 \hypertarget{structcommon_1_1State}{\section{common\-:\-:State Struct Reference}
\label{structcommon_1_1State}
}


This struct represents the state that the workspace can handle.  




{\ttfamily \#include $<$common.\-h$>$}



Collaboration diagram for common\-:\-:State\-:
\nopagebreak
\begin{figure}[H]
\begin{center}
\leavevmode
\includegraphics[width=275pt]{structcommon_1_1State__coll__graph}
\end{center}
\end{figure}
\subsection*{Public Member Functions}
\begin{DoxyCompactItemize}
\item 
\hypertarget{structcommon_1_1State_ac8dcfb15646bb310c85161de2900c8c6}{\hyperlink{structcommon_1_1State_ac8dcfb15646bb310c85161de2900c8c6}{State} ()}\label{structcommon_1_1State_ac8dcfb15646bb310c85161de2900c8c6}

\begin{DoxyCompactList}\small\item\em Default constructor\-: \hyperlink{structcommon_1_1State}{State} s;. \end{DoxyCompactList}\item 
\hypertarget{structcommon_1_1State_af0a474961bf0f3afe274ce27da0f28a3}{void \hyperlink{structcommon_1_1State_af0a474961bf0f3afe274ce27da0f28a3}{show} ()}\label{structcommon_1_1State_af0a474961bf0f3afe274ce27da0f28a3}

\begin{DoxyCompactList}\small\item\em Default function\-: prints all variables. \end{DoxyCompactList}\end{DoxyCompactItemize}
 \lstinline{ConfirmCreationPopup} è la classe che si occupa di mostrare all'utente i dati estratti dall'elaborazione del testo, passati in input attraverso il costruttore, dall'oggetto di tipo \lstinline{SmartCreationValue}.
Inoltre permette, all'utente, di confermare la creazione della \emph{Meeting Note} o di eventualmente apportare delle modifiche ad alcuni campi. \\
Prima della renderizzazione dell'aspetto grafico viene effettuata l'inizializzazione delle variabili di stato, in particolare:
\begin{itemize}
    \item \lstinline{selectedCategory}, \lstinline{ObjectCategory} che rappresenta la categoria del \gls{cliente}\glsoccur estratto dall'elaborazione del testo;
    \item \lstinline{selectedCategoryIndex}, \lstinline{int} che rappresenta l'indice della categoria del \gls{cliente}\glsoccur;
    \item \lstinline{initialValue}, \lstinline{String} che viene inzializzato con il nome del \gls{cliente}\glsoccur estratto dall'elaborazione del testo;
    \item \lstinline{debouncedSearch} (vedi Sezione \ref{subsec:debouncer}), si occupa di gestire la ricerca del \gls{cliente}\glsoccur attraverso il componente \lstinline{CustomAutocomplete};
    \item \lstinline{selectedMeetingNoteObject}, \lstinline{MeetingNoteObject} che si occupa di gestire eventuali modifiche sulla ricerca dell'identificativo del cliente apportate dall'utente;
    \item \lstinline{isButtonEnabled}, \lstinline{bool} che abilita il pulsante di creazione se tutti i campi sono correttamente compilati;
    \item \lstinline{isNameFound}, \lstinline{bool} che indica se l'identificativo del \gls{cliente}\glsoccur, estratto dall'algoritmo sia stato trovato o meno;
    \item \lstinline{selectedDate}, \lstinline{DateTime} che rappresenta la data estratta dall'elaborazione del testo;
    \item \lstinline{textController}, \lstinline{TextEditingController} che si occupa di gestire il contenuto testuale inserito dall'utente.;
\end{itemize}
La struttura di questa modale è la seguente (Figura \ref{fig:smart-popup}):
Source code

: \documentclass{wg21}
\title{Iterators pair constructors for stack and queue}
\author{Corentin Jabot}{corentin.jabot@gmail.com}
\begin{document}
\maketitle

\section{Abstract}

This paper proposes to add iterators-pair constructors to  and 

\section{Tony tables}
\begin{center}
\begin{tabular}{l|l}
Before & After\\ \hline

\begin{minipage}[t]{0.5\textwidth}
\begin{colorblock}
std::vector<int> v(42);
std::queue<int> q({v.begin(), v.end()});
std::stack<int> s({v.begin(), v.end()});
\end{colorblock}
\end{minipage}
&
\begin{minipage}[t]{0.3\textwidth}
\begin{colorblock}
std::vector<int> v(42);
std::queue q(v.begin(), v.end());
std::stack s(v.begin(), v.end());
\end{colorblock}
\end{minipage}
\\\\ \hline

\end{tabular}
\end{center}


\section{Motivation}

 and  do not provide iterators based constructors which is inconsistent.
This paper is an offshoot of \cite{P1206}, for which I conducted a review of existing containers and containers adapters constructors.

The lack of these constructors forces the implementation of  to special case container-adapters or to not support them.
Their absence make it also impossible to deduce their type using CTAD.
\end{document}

──────

**Aim of the task**
Up to and including the line with "è la classe", print every line of the material above, starting from its first line, exactly.

**Answer to this exercise**
 \hypertarget{structcommon_1_1State}{\section{common\-:\-:State Struct Reference}
\label{structcommon_1_1State}
}


This struct represents the state that the workspace can handle.  




{\ttfamily \#include $<$common.\-h$>$}



Collaboration diagram for common\-:\-:State\-:
\nopagebreak
\begin{figure}[H]
\begin{center}
\leavevmode
\includegraphics[width=275pt]{structcommon_1_1State__coll__graph}
\end{center}
\end{figure}
\subsection*{Public Member Functions}
\begin{DoxyCompactItemize}
\item 
\hypertarget{structcommon_1_1State_ac8dcfb15646bb310c85161de2900c8c6}{\hyperlink{structcommon_1_1State_ac8dcfb15646bb310c85161de2900c8c6}{State} ()}\label{structcommon_1_1State_ac8dcfb15646bb310c85161de2900c8c6}

\begin{DoxyCompactList}\small\item\em Default constructor\-: \hyperlink{structcommon_1_1State}{State} s;. \end{DoxyCompactList}\item 
\hypertarget{structcommon_1_1State_af0a474961bf0f3afe274ce27da0f28a3}{void \hyperlink{structcommon_1_1State_af0a474961bf0f3afe274ce27da0f28a3}{show} ()}\label{structcommon_1_1State_af0a474961bf0f3afe274ce27da0f28a3}

\begin{DoxyCompactList}\small\item\em Default function\-: prints all variables. \end{DoxyCompactList}\end{DoxyCompactItemize}
 \lstinline{ConfirmCreationPopup} è la classe che si occupa di mostrare all'utente i dati estratti dall'elaborazione del testo, passati in input attraverso il costruttore, dall'oggetto di tipo \lstinline{SmartCreationValue}.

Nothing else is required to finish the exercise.